A hearty, vegetable-packed skillet meal that works for breakfast, lunch, or dinner — and has been on my table for over 21 years.

This MS-friendly sweet potato breakfast hash has been on my table for more than 21 years — and it looks a little different every single time I make it.
That’s what makes this MS-friendly sweet potato breakfast hash work so well after all these years — it adapts to whatever you have.
When I changed my diet to manage my MS, I had to learn to cook from scratch. I was figuring out what worked for my body, what supported my energy, and what I actually wanted to eat every day. This hash came out of that process — a simple skillet meal built around whatever vegetables I had on hand, anchored by sweet potatoes, and flexible enough to work for breakfast, lunch, or dinner.
Over two decades later, it’s still in regular rotation. In the fall, I make it with winter squash. In summer, I throw in zucchini and whatever is coming out of the garden. Some weeks it’s a clean-out-the-fridge situation, and those versions are often the best ones.
The other thing I love about this recipe — and I don’t say this lightly — is that everyone eats it. My family members who follow a standard American diet love it just as much as I do. When a vegetable-packed, anti-inflammatory skillet meal wins over people who aren’t thinking about their health at all, you know it’s genuinely good.
Jump to…
Why This MS-Friendly Sweet Potato Breakfast Hash Works
Managing MS naturally means finding meals that reduce inflammation, support gut health, and give you real energy — without requiring more than you have on a given day. This hash does all of that in one skillet with minimal cleanup.
It’s also one of the most fatigue-friendly recipes I make. The vegetables can be prepped ahead, so there’s no cutting in the morning. Frozen vegetables make it even faster — no prep at all, just open the bag and add them to the skillet. On a hard day, that kind of shortcut isn’t cutting corners. It’s smart cooking.
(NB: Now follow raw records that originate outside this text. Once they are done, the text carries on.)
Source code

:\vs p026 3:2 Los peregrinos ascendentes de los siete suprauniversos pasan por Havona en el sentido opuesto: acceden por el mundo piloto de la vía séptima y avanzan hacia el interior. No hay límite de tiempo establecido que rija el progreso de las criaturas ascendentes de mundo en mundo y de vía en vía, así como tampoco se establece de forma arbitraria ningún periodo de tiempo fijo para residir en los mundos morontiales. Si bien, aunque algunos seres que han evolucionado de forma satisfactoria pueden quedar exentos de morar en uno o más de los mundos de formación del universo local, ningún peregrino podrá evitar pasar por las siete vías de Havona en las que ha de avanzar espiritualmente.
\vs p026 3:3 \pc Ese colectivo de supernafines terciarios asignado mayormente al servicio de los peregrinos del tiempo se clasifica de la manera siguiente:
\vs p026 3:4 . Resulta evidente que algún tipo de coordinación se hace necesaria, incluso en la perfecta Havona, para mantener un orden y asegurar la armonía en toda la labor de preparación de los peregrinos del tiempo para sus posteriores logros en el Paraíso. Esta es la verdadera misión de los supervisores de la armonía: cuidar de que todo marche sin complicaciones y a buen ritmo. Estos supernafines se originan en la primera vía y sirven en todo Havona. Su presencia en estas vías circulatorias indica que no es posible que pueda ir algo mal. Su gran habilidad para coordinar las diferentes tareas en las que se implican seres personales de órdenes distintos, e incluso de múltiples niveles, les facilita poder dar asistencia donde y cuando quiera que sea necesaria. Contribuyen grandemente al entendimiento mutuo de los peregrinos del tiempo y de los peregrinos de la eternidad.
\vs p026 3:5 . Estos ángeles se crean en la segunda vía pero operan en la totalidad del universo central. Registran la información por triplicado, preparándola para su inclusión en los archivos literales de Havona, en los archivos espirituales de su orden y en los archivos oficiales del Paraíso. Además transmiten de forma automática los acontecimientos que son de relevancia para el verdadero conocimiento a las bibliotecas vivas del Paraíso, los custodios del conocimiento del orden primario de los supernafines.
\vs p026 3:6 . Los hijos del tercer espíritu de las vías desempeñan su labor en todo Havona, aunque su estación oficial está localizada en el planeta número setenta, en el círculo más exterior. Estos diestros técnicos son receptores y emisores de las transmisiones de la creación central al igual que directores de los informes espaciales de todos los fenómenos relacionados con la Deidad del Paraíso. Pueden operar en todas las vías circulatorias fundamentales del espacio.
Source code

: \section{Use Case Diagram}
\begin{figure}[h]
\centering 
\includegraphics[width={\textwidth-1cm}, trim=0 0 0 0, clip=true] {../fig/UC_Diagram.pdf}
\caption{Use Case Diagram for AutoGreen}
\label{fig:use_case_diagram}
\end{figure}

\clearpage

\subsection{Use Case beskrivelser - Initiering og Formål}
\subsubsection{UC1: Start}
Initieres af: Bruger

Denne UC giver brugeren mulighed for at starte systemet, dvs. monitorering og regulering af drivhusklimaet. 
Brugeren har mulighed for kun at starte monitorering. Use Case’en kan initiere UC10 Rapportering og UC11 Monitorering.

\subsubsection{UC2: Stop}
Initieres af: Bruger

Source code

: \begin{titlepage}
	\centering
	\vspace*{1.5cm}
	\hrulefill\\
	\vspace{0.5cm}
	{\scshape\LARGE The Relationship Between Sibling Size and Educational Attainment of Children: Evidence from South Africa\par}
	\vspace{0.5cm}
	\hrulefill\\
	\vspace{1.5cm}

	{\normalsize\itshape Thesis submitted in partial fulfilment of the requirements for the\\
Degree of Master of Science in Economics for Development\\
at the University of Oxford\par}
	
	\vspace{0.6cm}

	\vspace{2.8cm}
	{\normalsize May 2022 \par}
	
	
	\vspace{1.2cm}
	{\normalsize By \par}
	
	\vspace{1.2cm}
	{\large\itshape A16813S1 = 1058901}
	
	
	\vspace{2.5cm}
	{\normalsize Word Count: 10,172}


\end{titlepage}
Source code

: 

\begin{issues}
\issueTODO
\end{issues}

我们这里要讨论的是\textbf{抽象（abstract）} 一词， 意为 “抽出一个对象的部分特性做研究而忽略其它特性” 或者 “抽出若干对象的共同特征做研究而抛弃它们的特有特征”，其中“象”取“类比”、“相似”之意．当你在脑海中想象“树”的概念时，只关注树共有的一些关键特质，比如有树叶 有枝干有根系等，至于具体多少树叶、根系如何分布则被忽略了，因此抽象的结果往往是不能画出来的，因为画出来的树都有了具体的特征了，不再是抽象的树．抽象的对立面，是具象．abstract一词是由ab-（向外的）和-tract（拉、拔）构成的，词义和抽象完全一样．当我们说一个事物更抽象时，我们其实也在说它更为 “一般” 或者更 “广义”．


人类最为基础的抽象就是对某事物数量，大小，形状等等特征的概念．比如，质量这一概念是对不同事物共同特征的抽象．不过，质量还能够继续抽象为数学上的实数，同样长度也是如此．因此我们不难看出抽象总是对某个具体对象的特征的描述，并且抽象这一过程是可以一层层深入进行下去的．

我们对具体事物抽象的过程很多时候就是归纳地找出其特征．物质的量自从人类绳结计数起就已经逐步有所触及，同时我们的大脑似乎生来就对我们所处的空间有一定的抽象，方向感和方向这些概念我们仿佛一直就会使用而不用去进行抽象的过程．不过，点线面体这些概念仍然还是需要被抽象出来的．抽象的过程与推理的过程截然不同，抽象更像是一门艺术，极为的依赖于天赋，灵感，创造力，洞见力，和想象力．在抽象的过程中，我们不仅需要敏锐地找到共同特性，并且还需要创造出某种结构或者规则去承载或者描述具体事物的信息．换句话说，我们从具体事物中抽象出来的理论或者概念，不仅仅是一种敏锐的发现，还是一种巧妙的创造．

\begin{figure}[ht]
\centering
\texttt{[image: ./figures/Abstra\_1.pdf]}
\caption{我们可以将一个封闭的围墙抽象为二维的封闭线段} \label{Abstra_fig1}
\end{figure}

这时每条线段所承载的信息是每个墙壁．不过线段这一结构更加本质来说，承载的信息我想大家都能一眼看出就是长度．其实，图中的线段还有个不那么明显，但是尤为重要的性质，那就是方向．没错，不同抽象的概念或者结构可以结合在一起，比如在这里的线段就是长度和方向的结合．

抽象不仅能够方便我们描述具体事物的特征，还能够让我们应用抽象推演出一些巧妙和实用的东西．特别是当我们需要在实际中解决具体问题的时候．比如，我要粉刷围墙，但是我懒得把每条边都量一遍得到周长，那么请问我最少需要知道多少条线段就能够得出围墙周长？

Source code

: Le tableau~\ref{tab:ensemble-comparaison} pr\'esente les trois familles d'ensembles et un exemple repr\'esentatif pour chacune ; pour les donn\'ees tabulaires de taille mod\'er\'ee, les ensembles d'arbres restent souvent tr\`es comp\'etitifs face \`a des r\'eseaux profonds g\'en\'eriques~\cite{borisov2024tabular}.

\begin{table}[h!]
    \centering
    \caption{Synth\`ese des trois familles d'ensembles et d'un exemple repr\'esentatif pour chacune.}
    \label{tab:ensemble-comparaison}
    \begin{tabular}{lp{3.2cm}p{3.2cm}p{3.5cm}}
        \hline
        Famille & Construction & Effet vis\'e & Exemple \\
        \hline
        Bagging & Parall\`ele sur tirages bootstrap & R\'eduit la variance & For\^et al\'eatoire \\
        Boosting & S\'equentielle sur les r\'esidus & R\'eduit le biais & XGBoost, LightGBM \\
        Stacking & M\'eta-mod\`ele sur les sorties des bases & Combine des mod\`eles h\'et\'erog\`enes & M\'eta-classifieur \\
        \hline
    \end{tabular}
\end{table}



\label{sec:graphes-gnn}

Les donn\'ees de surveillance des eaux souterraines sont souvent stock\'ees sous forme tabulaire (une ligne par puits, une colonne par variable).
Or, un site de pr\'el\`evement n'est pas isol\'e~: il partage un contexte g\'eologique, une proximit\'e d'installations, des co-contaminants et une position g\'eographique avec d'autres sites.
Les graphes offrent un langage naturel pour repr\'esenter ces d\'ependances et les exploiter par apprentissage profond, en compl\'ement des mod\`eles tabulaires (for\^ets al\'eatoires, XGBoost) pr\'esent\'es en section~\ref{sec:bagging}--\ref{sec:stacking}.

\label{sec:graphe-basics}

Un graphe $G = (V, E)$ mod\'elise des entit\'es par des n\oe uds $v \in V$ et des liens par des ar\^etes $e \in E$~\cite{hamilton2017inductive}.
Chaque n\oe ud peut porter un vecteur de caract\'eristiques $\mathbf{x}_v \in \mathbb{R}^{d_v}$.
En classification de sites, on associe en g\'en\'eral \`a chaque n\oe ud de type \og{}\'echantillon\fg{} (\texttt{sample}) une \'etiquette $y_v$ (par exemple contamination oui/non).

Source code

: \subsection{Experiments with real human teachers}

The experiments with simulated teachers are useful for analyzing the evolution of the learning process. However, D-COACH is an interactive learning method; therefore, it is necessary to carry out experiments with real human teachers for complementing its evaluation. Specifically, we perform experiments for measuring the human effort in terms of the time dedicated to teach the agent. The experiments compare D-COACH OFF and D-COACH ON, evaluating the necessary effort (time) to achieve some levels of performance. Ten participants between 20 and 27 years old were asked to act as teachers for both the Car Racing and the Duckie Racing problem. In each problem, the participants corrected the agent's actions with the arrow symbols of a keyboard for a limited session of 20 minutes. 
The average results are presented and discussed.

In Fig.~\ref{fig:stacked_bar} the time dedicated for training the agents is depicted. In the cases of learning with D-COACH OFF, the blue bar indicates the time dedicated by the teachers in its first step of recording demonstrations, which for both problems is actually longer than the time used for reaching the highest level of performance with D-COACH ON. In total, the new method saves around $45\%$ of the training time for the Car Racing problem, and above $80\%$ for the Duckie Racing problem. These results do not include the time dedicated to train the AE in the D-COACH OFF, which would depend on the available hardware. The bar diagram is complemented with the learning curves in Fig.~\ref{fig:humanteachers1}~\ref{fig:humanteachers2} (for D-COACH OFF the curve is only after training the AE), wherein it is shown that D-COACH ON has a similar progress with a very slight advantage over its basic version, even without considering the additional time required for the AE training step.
Why Every Ingredient Earns Its Place
Sweet potatoes: The anchor of this dish. Sweet potatoes are rich in beta-carotene, vitamin C, potassium, and fiber — nutrients that support immune function, reduce oxidative stress, and feed beneficial gut bacteria. They also have a lower glycemic index than white potatoes, which means slower energy release and less blood sugar fluctuation. I dice them small, so they cook through quickly and get slightly caramelized edges in the skillet.
🌿 Healing Tip:
Beta-carotene, the pigment that gives sweet potatoes their orange color, is a powerful antioxidant that the body converts to vitamin A. Vitamin A plays a critical role in regulating immune function — particularly the balance between pro-inflammatory and anti-inflammatory immune responses. For people with MS, where immune dysregulation is central to the disease process, eating beta-carotene-rich foods regularly is a simple and meaningful dietary strategy.
Onion and garlic: These two work together as the flavor foundation of the hash. Onion is rich in quercetin, a flavonoid with anti-inflammatory and antioxidant properties. Garlic contains allicin, which has been studied for its immune-modulating and antimicrobial effects. Together, they make the skillet smell incredible and taste like something far more complex than it actually is.
Bell pepper: Adds color, crunch, and a significant amount of vitamin C — more per serving than many citrus fruits. Vitamin C supports immune regulation and helps the body absorb iron from the leafy greens in this dish.
Cabbage: A cruciferous vegetable rich in sulforaphane, vitamin K, and vitamin C. Like the coleslaw mix in my healthy sloppy Joe recipe, cabbage adds bulk, nutrition, and anti-inflammatory compounds that blend quietly into the dish.
Broccoli: Another cruciferous powerhouse. Broccoli is one of the most nutrient-dense vegetables available — rich in sulforaphane, folate, and vitamin C. Chopped into small florets, it softens quickly in the skillet and distributes evenly through the hash.
🌿 Healing Tip:
Cruciferous vegetables like broccoli, cabbage, and Brussels sprouts contain sulforaphane, a compound that activates Nrf2 — the body’s master antioxidant switch. Research has shown that Nrf2 activation may have neuroprotective effects that are particularly relevant for people with MS, where oxidative stress contributes to nerve damage over time. Including cruciferous vegetables in multiple meals throughout the week is one of the most consistently supported dietary strategies for managing MS naturally.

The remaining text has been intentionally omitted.